The Process works as follows:
- Listing each file of a specific AWS S3 Directory into a text file.
- Converting the text file into a CSV
- Confirming the CSV information and Curator Configuration
- Ingesting the CSV into Curator to create placeholder assets
- Placeholder assets scavenged for Proxy creation/Mediainfo etc
- Assets completed ingest, and are useable for editing etc.
It is assumed that you have followed this guide: How to run AWS list objects - IPV Curator
The above guide will explain how to list the objects within an S3 directory in a text file. If you have not done the above, or don't know how its highly advised you follow the guide linked and then return to this article.

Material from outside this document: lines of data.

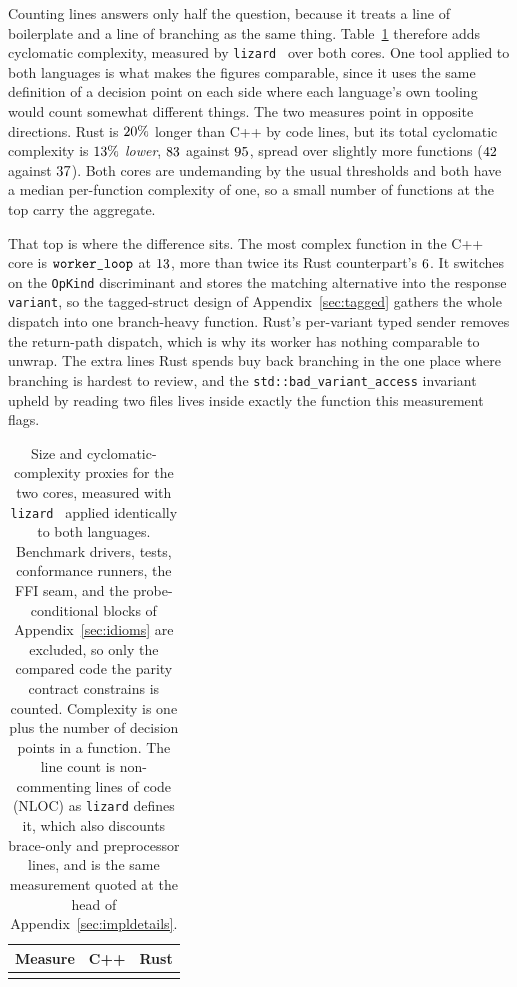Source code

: \documentclass[english,oneside,a4paper,censored,csm,software-track-2020]{HYthesisML}
\begin{document}
\begin{appendices}
Counting lines answers only half the question, because it treats a line of boilerplate and a line
of branching as the same thing. Table~\ref{tab:complexity} therefore adds cyclomatic complexity,
measured by \texttt{lizard}~\cite{lizard} over both cores. One tool applied to both languages is
what makes the figures comparable, since it uses the same definition of a decision point on each
side where each language's own tooling would count somewhat different things. The two measures
point in opposite directions. Rust is $\NlocRise\%$ longer than C++ by code lines, but its total
cyclomatic complexity is $\CcnTotalDrop\%$ \emph{lower}, $\RustCcnTotal$ against $\CppCcnTotal$,
spread over slightly more functions ($\RustFuncs$ against $\CppFuncs$). Both cores are
undemanding by the usual thresholds and both have a median per-function complexity of one, so a
small number of functions at the top carry the aggregate.

That top is where the difference sits. The most complex function in the C++ core is
$\CppCcnMaxFn$ at $\CppCcnMax$, more than twice its Rust counterpart's $\RustCcnMax$. It switches
on the \texttt{OpKind} discriminant and stores the matching alternative into the response
\texttt{variant}, so the tagged-struct design of Appendix~\ref{sec:tagged} gathers the whole
dispatch into one branch-heavy function. Rust's per-variant typed sender removes the return-path
dispatch, which is why its worker has nothing comparable to unwrap. The extra lines Rust spends
buy back branching in the one place where branching is hardest to review, and the
\texttt{std::bad\_variant\_access} invariant upheld by reading two files lives inside exactly the
function this measurement flags.

\begin{table}[H]
\centering
\small
\caption[Size and cyclomatic-complexity proxies for the two cores]{Size and cyclomatic-complexity proxies for the two cores, measured with
\texttt{lizard}~\cite{lizard} applied identically to both languages. Benchmark drivers, tests,
conformance runners, the FFI seam, and the probe-conditional blocks of
Appendix~\ref{sec:idioms} are excluded, so only the compared code the parity contract constrains
is counted. Complexity is one plus the number of decision points in a function. The line count
is non-commenting lines of code (NLOC) as \texttt{lizard} defines it, which also discounts
brace-only and preprocessor lines, and is the same measurement quoted at the head of
Appendix~\ref{sec:impldetails}.\label{tab:complexity}}
\begin{tabular}{@{}l r r@{}}
\hline\hline
Measure & C++ & Rust \\
\hline
\\
\hline
\end{tabular}
\end{table}


\end{appendices}
\end{document}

It's also assumed that you have Scavenges that are doing placeholder proxy creation and other steps such as MediaInfo.
If you do not have these setup you will need to configure them otherwise you will be left with just placeholder assets with no proxies/extended metadata.
Once the above guide has been followed, you should have a text file listing all of the objects you want to ingest.

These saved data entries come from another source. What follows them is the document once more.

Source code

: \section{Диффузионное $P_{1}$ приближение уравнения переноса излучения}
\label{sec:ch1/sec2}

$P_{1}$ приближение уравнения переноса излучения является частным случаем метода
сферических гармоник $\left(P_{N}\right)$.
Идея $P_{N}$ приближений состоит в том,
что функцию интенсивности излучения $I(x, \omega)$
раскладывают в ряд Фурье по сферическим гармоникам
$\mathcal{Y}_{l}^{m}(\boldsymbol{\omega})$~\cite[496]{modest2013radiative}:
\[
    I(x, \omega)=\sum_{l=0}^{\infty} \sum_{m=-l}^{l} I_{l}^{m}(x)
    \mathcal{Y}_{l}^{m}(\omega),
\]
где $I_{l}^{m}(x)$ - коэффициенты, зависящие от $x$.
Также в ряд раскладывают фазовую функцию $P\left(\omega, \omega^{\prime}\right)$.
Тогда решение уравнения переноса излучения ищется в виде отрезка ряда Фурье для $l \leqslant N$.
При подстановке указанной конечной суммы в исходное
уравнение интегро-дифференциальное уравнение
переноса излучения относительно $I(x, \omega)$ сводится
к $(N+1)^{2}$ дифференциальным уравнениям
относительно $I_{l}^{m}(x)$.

Firstly we must convert the text file into a CSV file to ingest it into Curator.
To do this within Process Engine, confirm you have the following mediastore "BACKCATALOG-INGEST"
If you do not have this store, you will need to add it. Here are the following required Keys and their Values.
<BACKCATALOG-INGEST>
<BucketName>AWS S3 BUCKET NAME</BucketName>
<CSVPath>PATH WHERE YOU WANT THE CSV TO LAND</CSVPath>
<CuratorFolderPath>Library</CuratorFolderPath>
<ExcludeRegex></ExcludeRegex>
<InputType>File</InputType>
<MaxParallel>15</MaxParallel>
<MediaStoreDescription></MediaStoreDescription>
<MediaStoreTemplate>Custom</MediaStoreTemplate>
<UrlDecode>True</UrlDecode>
</BACKCATALOG-INGEST>
CONFIGURATION OPTIONS HERE
Once you have configured it the above mediastore, move on to the next step.
Navigate to the Process Definitions tab and search in the filter for Utility - Start S3 Parsing for Directory
You should then find the listed workflow available, if nothing appears for the search, please reach out to the IPV Tech Ops team who will install the workflow for you.
Next, Select 'Create Instance'
Add the following into the text fields.
Mediastore = "BACKCATALOG-INGEST"
SplitFilesPrefix = ""
SplitFilesRoot = "PATH TO TEXT FILE" EXAMPLE: "\\curatorgateway\Curator\PRODUCTION\Backcatalogtxtfile\"
Once you have run the workflow, you will see an entry for the process within the Processes tab which is converting the text file into a CSV.
When complete (Green Traffic Light) you will have a CSV file in the directory which you configured earlier. We will use this CSV file to ingest.
Next, on the same Process Definitions, Tab search for Spawn - Parallel Create Placeholders from CSV again selecting 'Create Instance'
Enter the following on the Text fields.
Mediastore = "BACKCATALOG-INGEST"
IngestFileFullPath = "PATH TO YOUR CSV FILE" EXAMPLE : "\\curatorgateway\Curator\PRODUCTION\Backcatalog Csv\test.csv"
Once configured, select the 'Create Instance'
This will then go and create placeholders for each asset within the CSV file within their respective Curator Folders.
If configured the Scavenges which are creating Proxies etc should pick up these placeholders to complete their ingest process.
You may want to look into setting up separate scavenges to prioritise these ingests.
Note that you cannot create your own CSV files and ingest them, the workflow creates the CSVs in a very specific format to enable ingest, attempting to create your own CSV files to ingest will likely cause them to fail or other issues.
Please only use the process above to ingest CSV files.